Court of Appeals of Ohio EIGHTH APPELLATE DISTRICT COUNTY OF CUYAHOGA

JOURNAL ENTRY AND OPINION Nos. 99094 and 99122

TERESA A. HILL

PLAINTIFF-APPELLEE- CROSS-APPELLANT

vs.

JAMES E. ROSS DEFENDANT-APPELLANT- CROSS-APPELLEE

JUDGMENT: REVERSED AND REMANDED

Civil Appeals from the Cuyahoga County Court of Common Pleas Domestic Relations Division Case No. D-230987

BEFORE: Stewart, A.J., Celebrezze, J., and Rocco, J.

RELEASED AND JOURNALIZED: May 9, 2013 ATTORNEY FOR APPELLANT-CROSS-APPELLEE

Kevin L. Starrett Law Office of Kevin L. Starrett 17 1/2 N. Franklin Street Chagrin Falls, OH 44022

ATTORNEY FOR APPELLEE-CROSS-APPELLANT

Jeffrey F. Slavin Law Office of Jeffrey F. Slavin The Standard Building 1370 Ontario Street, Suite 1810 Cleveland, OH 44113 MELODY J. STEWART, A.J.:

{¶1} In 1994, the court dissolved a marriage between

defendant-appellant-cross-appellee James Ross and plaintiff-appellee-cross-appellant

Teresa Hill according to the terms of a separation agreement that provided Ross would

pay for “all of the costs of a college education” for the parties’ two children. Ross

contributed to the college expenses, but did not bear the entire cost of those expenses.

When Ross’s child support obligation terminated in 2011, Hill filed a motion to show

cause why Ross should not be held in contempt for failing to pay all of the college

expenses. Ross responded by asking for relief from judgment on grounds that he never

agreed to pay all of the college expenses, that the separation agreement filed with the

petition for dissolution had no such requirement, and that the version containing the

college expenses provision had been given to the court either through mistake or fraud.

Despite finding Ross’s version of events to be “extremely credible,” a magistrate

nonetheless denied relief from judgment because the motion was untimely. The

magistrate refused to find Ross in contempt, but ordered that he pay $10,000 toward the

college expenses.
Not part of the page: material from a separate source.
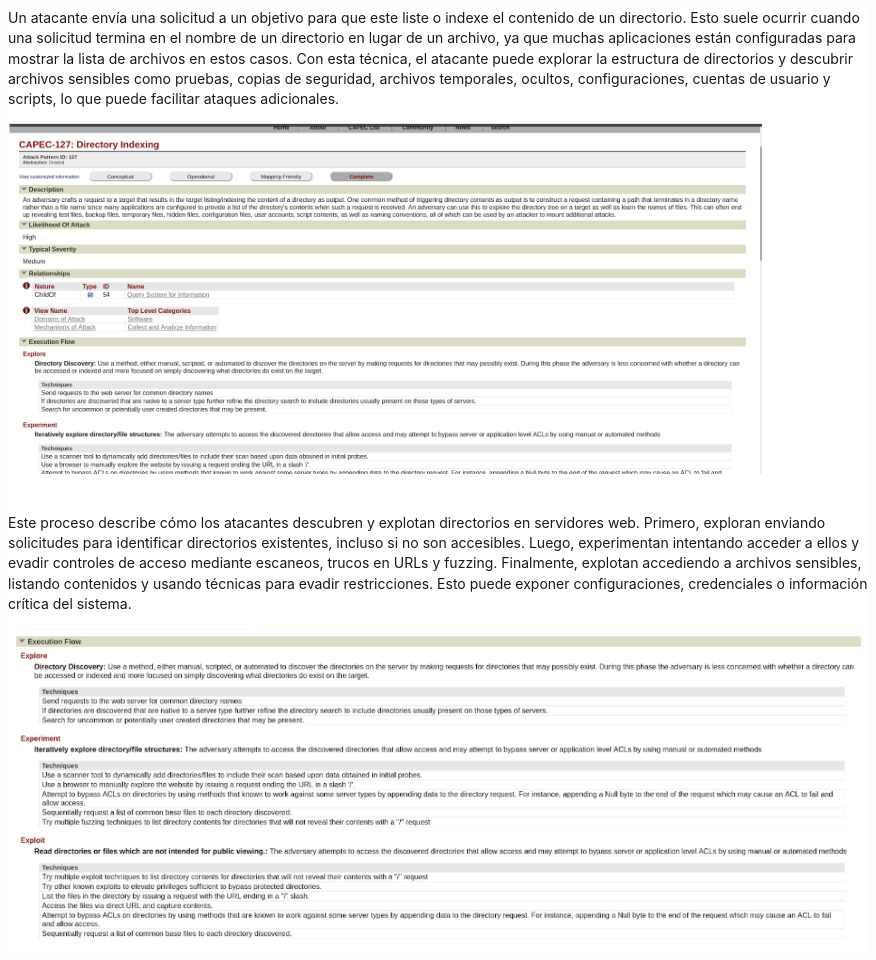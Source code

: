 Un atacante envía una solicitud a un objetivo para que este liste o indexe el contenido de un directorio. Esto suele ocurrir cuando una solicitud termina en el nombre de un directorio en lugar de un archivo, ya que muchas aplicaciones están configuradas para mostrar la lista de archivos en estos casos. Con esta técnica, el atacante puede explorar la estructura de directorios y descubrir archivos sensibles como pruebas, copias de seguridad, archivos temporales, ocultos, configuraciones, cuentas de usuario y scripts, lo que puede facilitar ataques adicionales.

![](/img/8.png)

Este proceso describe cómo los atacantes descubren y explotan directorios en servidores web. Primero, exploran enviando solicitudes para identificar directorios existentes, incluso si no son accesibles. Luego, experimentan intentando acceder a ellos y evadir controles de acceso mediante escaneos, trucos en URLs y fuzzing. Finalmente, explotan accediendo a archivos sensibles, listando contenidos y usando técnicas para evadir restricciones. Esto puede exponer configuraciones, credenciales o información crítica del sistema.


![](/img/9.png)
On appeal, Ross argues that he is entitled to relief from judgment; Hill

cross-appeals and argues that the court erred by refusing to hold Ross liable for all of the

college costs.

I {¶2} Ross first argues that the separation agreement attached to the dissolution was

the product of an error and that the court should have corrected its judgment by way of

Civ.R. 60(A). The magistrate found that Civ.R. 60(A) did not apply because the

disputed language relating to the payment of college expenses was substantive and to

delete it would cause a substantive change in the terms of the separation agreement.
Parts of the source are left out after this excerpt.